Required action — Could you tally the lines of the entries that carry the string "firemiles"? Reply with the number and nothing more.

Task material —
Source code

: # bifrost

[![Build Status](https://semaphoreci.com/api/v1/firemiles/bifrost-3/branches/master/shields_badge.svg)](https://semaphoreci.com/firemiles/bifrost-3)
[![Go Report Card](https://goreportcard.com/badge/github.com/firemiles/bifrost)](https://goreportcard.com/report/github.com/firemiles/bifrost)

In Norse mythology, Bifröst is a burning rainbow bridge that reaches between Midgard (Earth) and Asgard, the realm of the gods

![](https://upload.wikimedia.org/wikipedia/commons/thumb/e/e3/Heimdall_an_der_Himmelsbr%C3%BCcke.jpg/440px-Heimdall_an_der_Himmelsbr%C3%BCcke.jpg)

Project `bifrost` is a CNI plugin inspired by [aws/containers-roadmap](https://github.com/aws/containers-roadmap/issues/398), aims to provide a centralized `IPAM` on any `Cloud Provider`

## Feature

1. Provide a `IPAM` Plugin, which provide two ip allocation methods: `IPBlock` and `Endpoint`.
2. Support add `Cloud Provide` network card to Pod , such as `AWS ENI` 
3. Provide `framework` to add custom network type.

Output — 2